=== WHAT THIS TASK INVOLVES ===
Please transcribe every entry below exactly, without including the pictures.
====== RECORDS TO USE ======
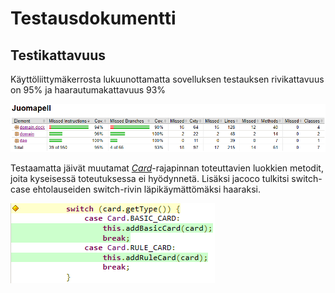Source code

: # Testausdokumentti

## Testikattavuus

Käyttöliittymäkerrosta lukuunottamatta sovelluksen testauksen rivikattavuus on 95% ja haarautumakattavuus 93%

![rivikattavuus](https://github.com/Jeemlei/ot-harjoitustyo/blob/master/dokumentaatio/Kuvat/rivikattavuus.PNG)

Testaamatta jäivät muutamat [_Card_](https://github.com/Jeemlei/ot-harjoitustyo/blob/master/Juomapeli/src/main/java/domain/deck/Card.java)-rajapinnan toteuttavien luokkien metodit, joita kyseisessä toteutuksessa ei hyödynnetä. Lisäksi jacoco tulkitsi switch-case ehtolauseiden switch-rivin läpikäymättömäksi haaraksi.

![rivikattavuus](https://github.com/Jeemlei/ot-harjoitustyo/blob/master/dokumentaatio/Kuvat/switch-case.PNG)
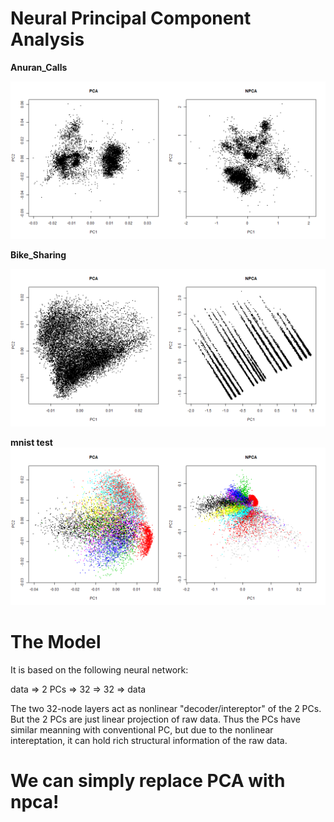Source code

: # Neural Principal Component Analysis

**Anuran_Calls**

![](Anuran_Calls.png)

**Bike_Sharing**

![](Bike_Sharing.png)

**mnist test**
![](mnist_test.png)

# The Model

It is based on the following neural network:

data => 2 PCs => 32 => 32 => data

The two 32-node layers act as nonlinear "decoder/intereptor" of the 2 PCs. But the 2 PCs are just linear projection of raw data. Thus the PCs have similar meanning with conventional PC, but due to the nonlinear intereptation, it can hold rich structural information of the raw data. 

# We can simply replace PCA with npca!
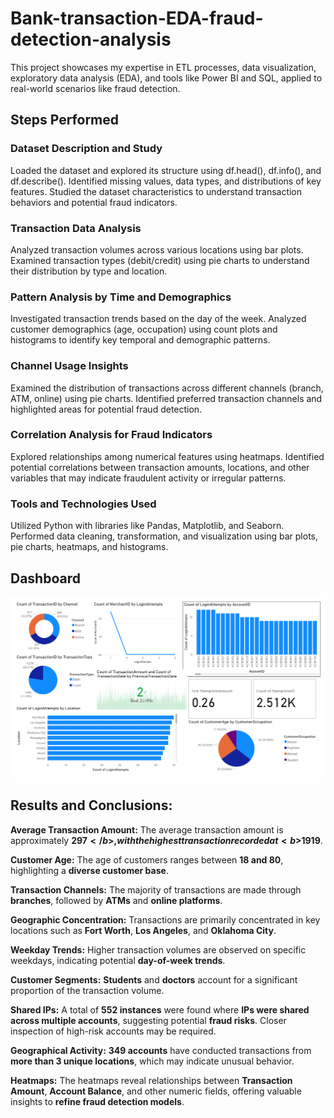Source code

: # Bank-transaction-EDA-fraud-detection-analysis
This project showcases my expertise in ETL processes, data visualization, exploratory data analysis (EDA), and tools like Power BI and SQL, applied to real-world scenarios like fraud detection.  
## Steps Performed

### Dataset Description and Study
Loaded the dataset and explored its structure using df.head(), df.info(), and df.describe().
Identified missing values, data types, and distributions of key features.
Studied the dataset characteristics to understand transaction behaviors and potential fraud indicators.

### Transaction Data Analysis
Analyzed transaction volumes across various locations using bar plots.
Examined transaction types (debit/credit) using pie charts to understand their distribution by type and location.

### Pattern Analysis by Time and Demographics
Investigated transaction trends based on the day of the week.
Analyzed customer demographics (age, occupation) using count plots and histograms to identify key temporal and demographic patterns.

### Channel Usage Insights
Examined the distribution of transactions across different channels (branch, ATM, online) using pie charts.
Identified preferred transaction channels and highlighted areas for potential fraud detection.

### Correlation Analysis for Fraud Indicators
Explored relationships among numerical features using heatmaps.
Identified potential correlations between transaction amounts, locations, and other variables that may indicate fraudulent activity or irregular patterns.

### Tools and Technologies Used
Utilized Python with libraries like Pandas, Matplotlib, and Seaborn.
Performed data cleaning, transformation, and visualization using bar plots, pie charts, heatmaps, and histograms.

## Dashboard

<img src="Bank%20Transction%20Dashboard.png" alt="Bank Transaction Dashboard" />

## Results and Conclusions:
<b>Average Transaction Amount:</b> The average transaction amount is approximately <b>$297</b>, with the highest transaction recorded at <b>$1919</b>.

<b>Customer Age:</b> The age of customers ranges between <b>18 and 80</b>, highlighting a <b>diverse customer base</b>.

<b>Transaction Channels:</b> The majority of transactions are made through <b>branches</b>, followed by <b>ATMs</b> and <b>online platforms</b>.

<b>Geographic Concentration:</b> Transactions are primarily concentrated in key locations such as <b>Fort Worth</b>, <b>Los Angeles</b>, and <b>Oklahoma City</b>.

<b>Weekday Trends:</b> Higher transaction volumes are observed on specific weekdays, indicating potential <b>day-of-week trends</b>.

<b>Customer Segments:</b> <b>Students</b> and <b>doctors</b> account for a significant proportion of the transaction volume.

<b>Shared IPs:</b> A total of <b>552 instances</b> were found where <b>IPs were shared across multiple accounts</b>, suggesting potential <b>fraud risks</b>. Closer inspection of high-risk accounts may be required.

<b>Geographical Activity:</b> <b>349 accounts</b> have conducted transactions from <b>more than 3 unique locations</b>, which may indicate unusual behavior.

<b>Heatmaps:</b> The heatmaps reveal relationships between <b>Transaction Amount</b>, <b>Account Balance</b>, and other numeric fields, offering valuable insights to <b>refine fraud detection models</b>.



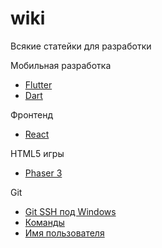 # wiki
Всякие статейки для разработки

Мобильная разработка
- [Flutter](flutter/README.md)
- [Dart](dart/README.md)

Фронтенд
- [React](react/README.md)

HTML5 игры
- [Phaser 3](phaser/README.md)

Git
- [Git SSH под Windows](git/ssh.md)
- [Команды](git/commands.md)
- [Имя пользователя](git/username.md)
======
=== OUTPUT OF THE EXERCISE ===
Source code

: # Testausdokumentti

## Testikattavuus

Käyttöliittymäkerrosta lukuunottamatta sovelluksen testauksen rivikattavuus on 95% ja haarautumakattavuus 93%

![rivikattavuus](https://github.com/Jeemlei/ot-harjoitustyo/blob/master/dokumentaatio/Kuvat/rivikattavuus.PNG)

Testaamatta jäivät muutamat [_Card_](https://github.com/Jeemlei/ot-harjoitustyo/blob/master/Juomapeli/src/main/java/domain/deck/Card.java)-rajapinnan toteuttavien luokkien metodit, joita kyseisessä toteutuksessa ei hyödynnetä. Lisäksi jacoco tulkitsi switch-case ehtolauseiden switch-rivin läpikäymättömäksi haaraksi.

![rivikattavuus](https://github.com/Jeemlei/ot-harjoitustyo/blob/master/dokumentaatio/Kuvat/switch-case.PNG)
Source code

: # Neural Principal Component Analysis

**Anuran_Calls**

![](Anuran_Calls.png)

**Bike_Sharing**

![](Bike_Sharing.png)

**mnist test**
![](mnist_test.png)

# The Model

It is based on the following neural network:

data => 2 PCs => 32 => 32 => data

The two 32-node layers act as nonlinear "decoder/intereptor" of the 2 PCs. But the 2 PCs are just linear projection of raw data. Thus the PCs have similar meanning with conventional PC, but due to the nonlinear intereptation, it can hold rich structural information of the raw data. 

# We can simply replace PCA with npca!
Source code

: # Bank-transaction-EDA-fraud-detection-analysis
This project showcases my expertise in ETL processes, data visualization, exploratory data analysis (EDA), and tools like Power BI and SQL, applied to real-world scenarios like fraud detection.  
## Steps Performed

### Dataset Description and Study
Loaded the dataset and explored its structure using df.head(), df.info(), and df.describe().
Identified missing values, data types, and distributions of key features.
Studied the dataset characteristics to understand transaction behaviors and potential fraud indicators.

### Transaction Data Analysis
Analyzed transaction volumes across various locations using bar plots.
Examined transaction types (debit/credit) using pie charts to understand their distribution by type and location.

### Pattern Analysis by Time and Demographics
Investigated transaction trends based on the day of the week.
Analyzed customer demographics (age, occupation) using count plots and histograms to identify key temporal and demographic patterns.

### Channel Usage Insights
Examined the distribution of transactions across different channels (branch, ATM, online) using pie charts.
Identified preferred transaction channels and highlighted areas for potential fraud detection.

### Correlation Analysis for Fraud Indicators
Explored relationships among numerical features using heatmaps.
Identified potential correlations between transaction amounts, locations, and other variables that may indicate fraudulent activity or irregular patterns.

### Tools and Technologies Used
Utilized Python with libraries like Pandas, Matplotlib, and Seaborn.
Performed data cleaning, transformation, and visualization using bar plots, pie charts, heatmaps, and histograms.

## Dashboard

<img src="Bank%20Transction%20Dashboard.png" alt="Bank Transaction Dashboard" />

## Results and Conclusions:
<b>Average Transaction Amount:</b> The average transaction amount is approximately <b>$297</b>, with the highest transaction recorded at <b>$1919</b>.

<b>Customer Age:</b> The age of customers ranges between <b>18 and 80</b>, highlighting a <b>diverse customer base</b>.

<b>Transaction Channels:</b> The majority of transactions are made through <b>branches</b>, followed by <b>ATMs</b> and <b>online platforms</b>.

<b>Geographic Concentration:</b> Transactions are primarily concentrated in key locations such as <b>Fort Worth</b>, <b>Los Angeles</b>, and <b>Oklahoma City</b>.

<b>Weekday Trends:</b> Higher transaction volumes are observed on specific weekdays, indicating potential <b>day-of-week trends</b>.

<b>Customer Segments:</b> <b>Students</b> and <b>doctors</b> account for a significant proportion of the transaction volume.

<b>Shared IPs:</b> A total of <b>552 instances</b> were found where <b>IPs were shared across multiple accounts</b>, suggesting potential <b>fraud risks</b>. Closer inspection of high-risk accounts may be required.

<b>Geographical Activity:</b> <b>349 accounts</b> have conducted transactions from <b>more than 3 unique locations</b>, which may indicate unusual behavior.

<b>Heatmaps:</b> The heatmaps reveal relationships between <b>Transaction Amount</b>, <b>Account Balance</b>, and other numeric fields, offering valuable insights to <b>refine fraud detection models</b>.



 # wiki
Всякие статейки для разработки

Мобильная разработка
- [Flutter](flutter/README.md)
- [Dart](dart/README.md)

Фронтенд
- [React](react/README.md)

HTML5 игры
- [Phaser 3](phaser/README.md)

Git
- [Git SSH под Windows](git/ssh.md)
- [Команды](git/commands.md)
- [Имя пользователя](git/username.md)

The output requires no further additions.